- **WORK TO COMPLETE**: Transcribe every record that appears below, exactly and in full.

- **INPUT DATA**:

--------------------

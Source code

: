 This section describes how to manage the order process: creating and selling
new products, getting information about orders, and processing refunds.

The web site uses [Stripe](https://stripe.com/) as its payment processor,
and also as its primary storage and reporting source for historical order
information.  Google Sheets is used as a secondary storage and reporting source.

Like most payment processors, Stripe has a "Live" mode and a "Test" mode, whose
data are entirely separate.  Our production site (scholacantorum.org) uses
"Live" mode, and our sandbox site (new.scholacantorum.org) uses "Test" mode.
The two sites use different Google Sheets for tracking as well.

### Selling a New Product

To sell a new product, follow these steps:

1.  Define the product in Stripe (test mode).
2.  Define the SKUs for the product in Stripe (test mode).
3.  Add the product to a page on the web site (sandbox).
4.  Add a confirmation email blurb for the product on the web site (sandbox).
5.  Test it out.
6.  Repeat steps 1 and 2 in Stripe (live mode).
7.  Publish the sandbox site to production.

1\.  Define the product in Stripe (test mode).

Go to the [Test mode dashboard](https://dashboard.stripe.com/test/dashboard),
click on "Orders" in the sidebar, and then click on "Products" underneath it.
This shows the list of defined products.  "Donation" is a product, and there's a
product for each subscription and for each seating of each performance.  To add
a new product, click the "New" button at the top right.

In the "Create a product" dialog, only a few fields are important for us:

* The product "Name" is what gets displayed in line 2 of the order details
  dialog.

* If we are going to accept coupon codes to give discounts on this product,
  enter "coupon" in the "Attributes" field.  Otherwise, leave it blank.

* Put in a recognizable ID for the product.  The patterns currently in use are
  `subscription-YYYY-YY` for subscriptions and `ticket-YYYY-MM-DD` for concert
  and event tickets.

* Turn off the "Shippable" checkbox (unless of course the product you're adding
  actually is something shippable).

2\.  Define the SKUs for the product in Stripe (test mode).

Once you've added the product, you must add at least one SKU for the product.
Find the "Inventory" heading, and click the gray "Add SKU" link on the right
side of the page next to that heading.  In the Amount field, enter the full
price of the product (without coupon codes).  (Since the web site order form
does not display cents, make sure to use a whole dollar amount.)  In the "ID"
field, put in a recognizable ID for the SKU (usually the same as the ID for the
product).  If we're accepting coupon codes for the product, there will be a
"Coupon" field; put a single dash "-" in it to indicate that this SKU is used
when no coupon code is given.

--------------------

- **RESPONSE TO THIS EXERCISE**:
Source code

: This section describes how to manage the order process: creating and selling
new products, getting information about orders, and processing refunds.

The web site uses [Stripe](https://stripe.com/) as its payment processor,
and also as its primary storage and reporting source for historical order
information.  Google Sheets is used as a secondary storage and reporting source.

Like most payment processors, Stripe has a "Live" mode and a "Test" mode, whose
data are entirely separate.  Our production site (scholacantorum.org) uses
"Live" mode, and our sandbox site (new.scholacantorum.org) uses "Test" mode.
The two sites use different Google Sheets for tracking as well.

### Selling a New Product

To sell a new product, follow these steps:

1.  Define the product in Stripe (test mode).
2.  Define the SKUs for the product in Stripe (test mode).
3.  Add the product to a page on the web site (sandbox).
4.  Add a confirmation email blurb for the product on the web site (sandbox).
5.  Test it out.
6.  Repeat steps 1 and 2 in Stripe (live mode).
7.  Publish the sandbox site to production.

1\.  Define the product in Stripe (test mode).

Go to the [Test mode dashboard](https://dashboard.stripe.com/test/dashboard),
click on "Orders" in the sidebar, and then click on "Products" underneath it.
This shows the list of defined products.  "Donation" is a product, and there's a
product for each subscription and for each seating of each performance.  To add
a new product, click the "New" button at the top right.

In the "Create a product" dialog, only a few fields are important for us:

* The product "Name" is what gets displayed in line 2 of the order details
  dialog.

* If we are going to accept coupon codes to give discounts on this product,
  enter "coupon" in the "Attributes" field.  Otherwise, leave it blank.

* Put in a recognizable ID for the product.  The patterns currently in use are
  `subscription-YYYY-YY` for subscriptions and `ticket-YYYY-MM-DD` for concert
  and event tickets.

* Turn off the "Shippable" checkbox (unless of course the product you're adding
  actually is something shippable).

2\.  Define the SKUs for the product in Stripe (test mode).

Once you've added the product, you must add at least one SKU for the product.
Find the "Inventory" heading, and click the gray "Add SKU" link on the right
side of the page next to that heading.  In the Amount field, enter the full
price of the product (without coupon codes).  (Since the web site order form
does not display cents, make sure to use a whole dollar amount.)  In the "ID"
field, put in a recognizable ID for the SKU (usually the same as the ID for the
product).  If we're accepting coupon codes for the product, there will be a
"Coupon" field; put a single dash "-" in it to indicate that this SKU is used
when no coupon code is given.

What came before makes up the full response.